Generalized Geometry Encoding Volume for Real-time Stereo Matching¶

Conference: AAAI 2026 arXiv: 2512.06793 Code: https://github.com/JiaxinLiu-A/GGEV Area: 3D Vision / Stereo Matching Keywords: Stereo Matching, Real-time Inference, Zero-shot Generalization, Monocular Depth Foundation Model, Dynamic Cost Aggregation

TL;DR¶

This paper proposes GGEV, which integrates depth priors from a monocular depth foundation model (Depth Anything V2) into the cost aggregation process in a lightweight manner. Through Depth-aware Dynamic Cost Aggregation (DDCA), GGEV adaptively enhances matching relationships across different disparity hypotheses, achieving strong generalization at real-time inference speed.

Background & Motivation¶

State of the Field¶

Stereo matching is a classic computer vision task that estimates dense disparity maps from rectified stereo image pairs. Practical applications such as autonomous driving and 3D reconstruction impose strict requirements on both generalization capability and inference latency.

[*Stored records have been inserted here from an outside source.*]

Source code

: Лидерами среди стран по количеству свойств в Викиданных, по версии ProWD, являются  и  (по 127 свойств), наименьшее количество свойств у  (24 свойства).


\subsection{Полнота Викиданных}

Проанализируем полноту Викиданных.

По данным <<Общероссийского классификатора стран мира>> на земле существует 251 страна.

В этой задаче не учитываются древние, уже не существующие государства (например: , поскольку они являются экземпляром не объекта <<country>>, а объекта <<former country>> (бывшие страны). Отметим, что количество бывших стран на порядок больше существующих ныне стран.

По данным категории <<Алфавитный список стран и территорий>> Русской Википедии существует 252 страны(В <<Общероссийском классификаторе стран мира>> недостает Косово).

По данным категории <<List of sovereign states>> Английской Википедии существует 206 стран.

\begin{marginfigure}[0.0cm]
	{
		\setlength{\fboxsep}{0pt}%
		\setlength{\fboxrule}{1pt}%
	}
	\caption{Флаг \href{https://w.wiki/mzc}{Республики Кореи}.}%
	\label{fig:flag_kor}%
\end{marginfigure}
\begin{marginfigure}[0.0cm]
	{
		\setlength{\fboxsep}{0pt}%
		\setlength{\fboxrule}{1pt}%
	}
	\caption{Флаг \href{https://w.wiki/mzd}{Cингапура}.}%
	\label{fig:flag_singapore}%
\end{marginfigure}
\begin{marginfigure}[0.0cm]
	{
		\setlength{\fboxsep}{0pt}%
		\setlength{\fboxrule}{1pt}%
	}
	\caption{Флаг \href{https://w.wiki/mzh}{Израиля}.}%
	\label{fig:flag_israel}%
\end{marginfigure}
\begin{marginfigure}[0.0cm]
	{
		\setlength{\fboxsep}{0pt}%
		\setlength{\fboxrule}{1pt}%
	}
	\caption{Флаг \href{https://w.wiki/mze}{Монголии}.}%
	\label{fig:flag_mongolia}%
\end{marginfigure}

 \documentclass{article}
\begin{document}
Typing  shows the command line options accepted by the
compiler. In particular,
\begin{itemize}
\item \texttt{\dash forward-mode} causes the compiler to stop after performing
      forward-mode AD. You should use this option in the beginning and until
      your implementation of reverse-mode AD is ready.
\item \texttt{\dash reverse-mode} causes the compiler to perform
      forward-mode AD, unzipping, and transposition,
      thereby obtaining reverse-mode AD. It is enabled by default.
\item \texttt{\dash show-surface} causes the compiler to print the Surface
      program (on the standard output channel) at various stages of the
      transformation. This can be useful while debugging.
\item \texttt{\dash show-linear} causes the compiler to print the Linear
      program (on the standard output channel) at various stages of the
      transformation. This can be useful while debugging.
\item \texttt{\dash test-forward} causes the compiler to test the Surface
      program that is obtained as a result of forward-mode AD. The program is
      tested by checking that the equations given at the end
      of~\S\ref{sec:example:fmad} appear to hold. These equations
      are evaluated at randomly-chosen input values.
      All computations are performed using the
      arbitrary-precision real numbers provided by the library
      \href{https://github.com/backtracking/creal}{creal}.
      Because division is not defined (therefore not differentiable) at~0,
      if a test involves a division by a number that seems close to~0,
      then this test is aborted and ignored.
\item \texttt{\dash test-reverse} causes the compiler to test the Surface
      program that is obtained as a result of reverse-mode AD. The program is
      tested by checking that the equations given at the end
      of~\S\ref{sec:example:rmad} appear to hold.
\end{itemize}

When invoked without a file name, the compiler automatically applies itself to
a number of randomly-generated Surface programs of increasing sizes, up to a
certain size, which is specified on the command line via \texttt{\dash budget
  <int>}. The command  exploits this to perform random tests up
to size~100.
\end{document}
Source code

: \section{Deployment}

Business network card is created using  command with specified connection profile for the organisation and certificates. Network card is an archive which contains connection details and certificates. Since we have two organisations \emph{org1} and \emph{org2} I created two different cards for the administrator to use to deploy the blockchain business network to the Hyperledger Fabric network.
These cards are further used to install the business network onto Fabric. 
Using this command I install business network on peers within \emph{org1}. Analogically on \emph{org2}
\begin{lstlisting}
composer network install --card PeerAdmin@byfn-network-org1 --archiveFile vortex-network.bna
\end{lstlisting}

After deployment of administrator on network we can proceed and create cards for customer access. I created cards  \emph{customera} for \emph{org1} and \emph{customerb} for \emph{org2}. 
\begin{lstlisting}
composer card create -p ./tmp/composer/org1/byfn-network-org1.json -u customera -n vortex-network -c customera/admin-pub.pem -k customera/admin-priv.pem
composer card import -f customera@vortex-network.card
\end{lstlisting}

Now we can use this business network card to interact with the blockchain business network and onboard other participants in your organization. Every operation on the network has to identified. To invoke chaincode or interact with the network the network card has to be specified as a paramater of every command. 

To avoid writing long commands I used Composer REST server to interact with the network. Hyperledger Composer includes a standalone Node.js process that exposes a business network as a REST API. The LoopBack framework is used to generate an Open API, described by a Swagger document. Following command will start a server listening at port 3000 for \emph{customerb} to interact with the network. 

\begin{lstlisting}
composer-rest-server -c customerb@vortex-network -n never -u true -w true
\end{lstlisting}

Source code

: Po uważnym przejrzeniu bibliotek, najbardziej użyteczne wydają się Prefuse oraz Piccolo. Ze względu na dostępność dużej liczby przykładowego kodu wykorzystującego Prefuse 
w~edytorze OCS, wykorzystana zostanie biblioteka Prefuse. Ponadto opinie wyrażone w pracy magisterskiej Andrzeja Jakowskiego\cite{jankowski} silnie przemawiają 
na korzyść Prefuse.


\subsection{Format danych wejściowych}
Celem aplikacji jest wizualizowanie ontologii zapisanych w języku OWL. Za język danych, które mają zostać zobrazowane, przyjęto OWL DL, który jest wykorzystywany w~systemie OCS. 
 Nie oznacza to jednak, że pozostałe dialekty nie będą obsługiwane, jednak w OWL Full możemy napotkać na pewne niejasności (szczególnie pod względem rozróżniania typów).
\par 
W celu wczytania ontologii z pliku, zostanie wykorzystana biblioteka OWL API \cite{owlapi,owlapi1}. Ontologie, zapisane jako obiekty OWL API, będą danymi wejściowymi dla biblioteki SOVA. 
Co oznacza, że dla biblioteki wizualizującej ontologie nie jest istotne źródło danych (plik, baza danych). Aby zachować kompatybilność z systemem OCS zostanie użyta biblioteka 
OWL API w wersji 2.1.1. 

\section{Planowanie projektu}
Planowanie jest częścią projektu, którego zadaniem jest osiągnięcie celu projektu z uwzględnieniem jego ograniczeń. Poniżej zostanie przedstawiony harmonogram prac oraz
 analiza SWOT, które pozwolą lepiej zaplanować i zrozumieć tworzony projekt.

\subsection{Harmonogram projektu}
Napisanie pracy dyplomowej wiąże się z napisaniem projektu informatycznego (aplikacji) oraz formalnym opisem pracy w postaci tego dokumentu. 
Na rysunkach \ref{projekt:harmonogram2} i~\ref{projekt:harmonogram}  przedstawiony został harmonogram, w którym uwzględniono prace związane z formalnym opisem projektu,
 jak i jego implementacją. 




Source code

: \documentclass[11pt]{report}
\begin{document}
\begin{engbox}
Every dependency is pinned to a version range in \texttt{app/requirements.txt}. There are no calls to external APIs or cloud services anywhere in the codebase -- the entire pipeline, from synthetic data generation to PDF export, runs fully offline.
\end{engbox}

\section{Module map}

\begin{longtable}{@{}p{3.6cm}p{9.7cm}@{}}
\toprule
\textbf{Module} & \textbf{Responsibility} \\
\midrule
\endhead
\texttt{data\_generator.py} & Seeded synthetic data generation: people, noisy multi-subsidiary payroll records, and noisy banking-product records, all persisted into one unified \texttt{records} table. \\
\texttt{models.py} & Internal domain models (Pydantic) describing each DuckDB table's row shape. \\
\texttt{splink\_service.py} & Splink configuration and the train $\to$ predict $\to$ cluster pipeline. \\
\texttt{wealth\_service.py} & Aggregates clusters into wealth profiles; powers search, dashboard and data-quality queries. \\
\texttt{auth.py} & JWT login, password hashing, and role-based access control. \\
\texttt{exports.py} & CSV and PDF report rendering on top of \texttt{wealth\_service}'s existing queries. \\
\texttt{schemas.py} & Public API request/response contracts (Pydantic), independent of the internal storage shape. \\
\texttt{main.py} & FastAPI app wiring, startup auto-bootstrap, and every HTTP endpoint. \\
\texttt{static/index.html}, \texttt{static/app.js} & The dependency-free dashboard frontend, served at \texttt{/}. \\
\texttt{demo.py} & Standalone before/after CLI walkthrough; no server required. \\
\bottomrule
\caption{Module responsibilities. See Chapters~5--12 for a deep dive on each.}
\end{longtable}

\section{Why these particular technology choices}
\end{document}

Existing methods fall into two camps:

Real-time methods (RT-IGEV, Fast-ACVNet, etc.): Achieve fast inference via downsampled cost volumes, lightweight aggregation, and replacing 3D convolutions with 2D convolutions, but exhibit fragile matching in unseen scenes (occlusions, textureless regions, repetitive textures, thin structures).
Generalization-oriented methods (FoundationStereo, MonSter, etc.): Leverage monocular foundation models (MFMs) to improve generalization, but rely on large backbones (ViT-L) and complex iterative mechanisms to handle scale-shift issues, resulting in high inference latency.

Root Cause¶

How to design a stereo matching network that is both real-time and highly generalizable?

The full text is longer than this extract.